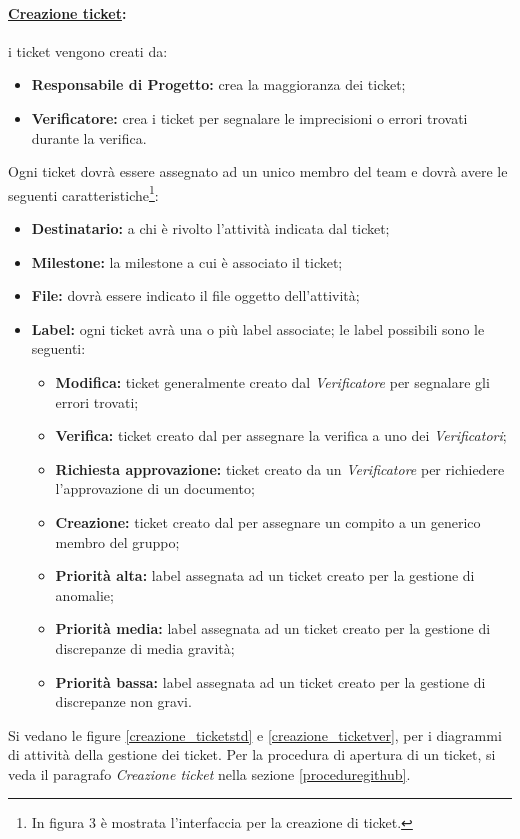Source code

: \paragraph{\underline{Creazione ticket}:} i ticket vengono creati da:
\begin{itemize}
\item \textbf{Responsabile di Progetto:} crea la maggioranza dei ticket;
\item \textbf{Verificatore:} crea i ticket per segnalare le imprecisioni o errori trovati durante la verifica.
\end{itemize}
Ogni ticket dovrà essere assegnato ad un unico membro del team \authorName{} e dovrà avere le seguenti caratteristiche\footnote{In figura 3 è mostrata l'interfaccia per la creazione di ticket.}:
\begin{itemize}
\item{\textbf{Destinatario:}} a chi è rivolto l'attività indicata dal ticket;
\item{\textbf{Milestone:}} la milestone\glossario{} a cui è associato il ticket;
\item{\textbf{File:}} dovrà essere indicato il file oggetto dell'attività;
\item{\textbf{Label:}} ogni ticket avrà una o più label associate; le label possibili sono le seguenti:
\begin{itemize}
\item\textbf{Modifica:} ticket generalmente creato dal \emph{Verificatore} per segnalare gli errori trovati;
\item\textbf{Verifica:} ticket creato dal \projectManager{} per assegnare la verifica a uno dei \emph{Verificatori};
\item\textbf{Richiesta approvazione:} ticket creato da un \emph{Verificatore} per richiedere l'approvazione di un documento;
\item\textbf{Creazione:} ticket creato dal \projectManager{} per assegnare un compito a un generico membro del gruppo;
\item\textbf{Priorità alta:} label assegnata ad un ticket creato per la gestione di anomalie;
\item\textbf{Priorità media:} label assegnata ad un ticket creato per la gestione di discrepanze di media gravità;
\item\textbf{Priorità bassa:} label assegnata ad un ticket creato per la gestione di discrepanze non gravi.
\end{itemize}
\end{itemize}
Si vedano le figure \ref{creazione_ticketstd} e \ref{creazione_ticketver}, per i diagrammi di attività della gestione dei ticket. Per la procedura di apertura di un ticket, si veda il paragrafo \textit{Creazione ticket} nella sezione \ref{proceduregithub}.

= = = =

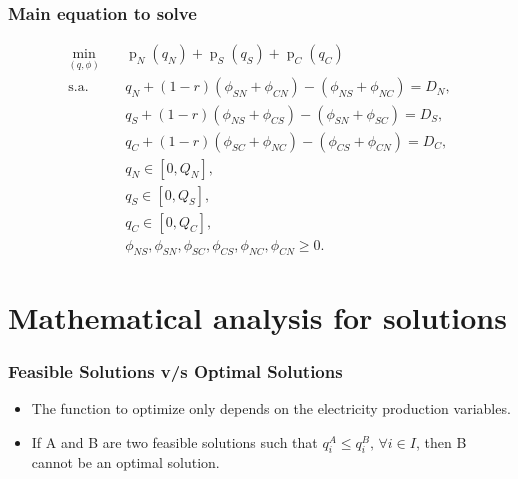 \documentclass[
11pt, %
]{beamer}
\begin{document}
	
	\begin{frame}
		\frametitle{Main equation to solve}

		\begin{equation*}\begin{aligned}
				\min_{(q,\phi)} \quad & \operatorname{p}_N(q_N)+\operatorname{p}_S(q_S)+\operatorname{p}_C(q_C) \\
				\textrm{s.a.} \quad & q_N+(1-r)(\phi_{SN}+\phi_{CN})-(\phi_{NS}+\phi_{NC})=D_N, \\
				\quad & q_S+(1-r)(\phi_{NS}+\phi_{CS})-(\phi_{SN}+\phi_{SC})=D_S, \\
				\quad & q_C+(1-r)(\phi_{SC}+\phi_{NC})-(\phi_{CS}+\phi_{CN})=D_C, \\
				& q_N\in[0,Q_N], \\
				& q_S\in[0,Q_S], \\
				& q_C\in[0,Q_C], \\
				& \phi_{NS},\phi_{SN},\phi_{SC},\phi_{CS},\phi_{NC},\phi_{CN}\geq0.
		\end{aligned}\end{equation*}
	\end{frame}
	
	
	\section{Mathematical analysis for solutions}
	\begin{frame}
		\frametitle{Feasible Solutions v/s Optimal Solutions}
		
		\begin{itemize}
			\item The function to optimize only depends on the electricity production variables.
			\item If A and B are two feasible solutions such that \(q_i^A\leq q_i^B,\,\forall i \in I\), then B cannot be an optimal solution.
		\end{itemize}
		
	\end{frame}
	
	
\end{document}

= = = =

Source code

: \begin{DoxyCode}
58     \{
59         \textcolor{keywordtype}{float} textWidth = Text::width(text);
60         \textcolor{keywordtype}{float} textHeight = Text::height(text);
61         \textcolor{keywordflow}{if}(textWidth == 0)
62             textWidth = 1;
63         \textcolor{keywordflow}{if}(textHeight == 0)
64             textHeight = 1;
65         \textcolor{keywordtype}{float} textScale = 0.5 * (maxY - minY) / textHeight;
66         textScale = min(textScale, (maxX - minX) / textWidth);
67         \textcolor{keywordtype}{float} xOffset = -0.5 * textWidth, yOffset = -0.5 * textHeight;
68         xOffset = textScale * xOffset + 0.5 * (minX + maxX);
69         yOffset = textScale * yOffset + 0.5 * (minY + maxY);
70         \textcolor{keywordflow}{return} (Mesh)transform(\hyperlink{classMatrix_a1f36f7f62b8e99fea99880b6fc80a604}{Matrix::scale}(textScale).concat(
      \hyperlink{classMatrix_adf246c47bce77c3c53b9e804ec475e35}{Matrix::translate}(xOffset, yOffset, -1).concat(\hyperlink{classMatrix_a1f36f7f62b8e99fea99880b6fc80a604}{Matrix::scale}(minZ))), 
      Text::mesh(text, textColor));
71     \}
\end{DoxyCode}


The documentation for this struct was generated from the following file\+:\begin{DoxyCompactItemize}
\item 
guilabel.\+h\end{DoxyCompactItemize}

= = = =

TASK PROMPT
In the listing above, find the line with "di media gravità;" and the line with "Si vedano le"; output exactly those lines and all lines between them.

EXPECTED ANSWER
\item\textbf{Priorità media:} label assegnata ad un ticket creato per la gestione di discrepanze di media gravità;
\item\textbf{Priorità bassa:} label assegnata ad un ticket creato per la gestione di discrepanze non gravi.
\end{itemize}
\end{itemize}
Si vedano le figure \ref{creazione_ticketstd} e \ref{creazione_ticketver}, per i diagrammi di attività della gestione dei ticket. Per la procedura di apertura di un ticket, si veda il paragrafo \textit{Creazione ticket} nella sezione \ref{proceduregithub}.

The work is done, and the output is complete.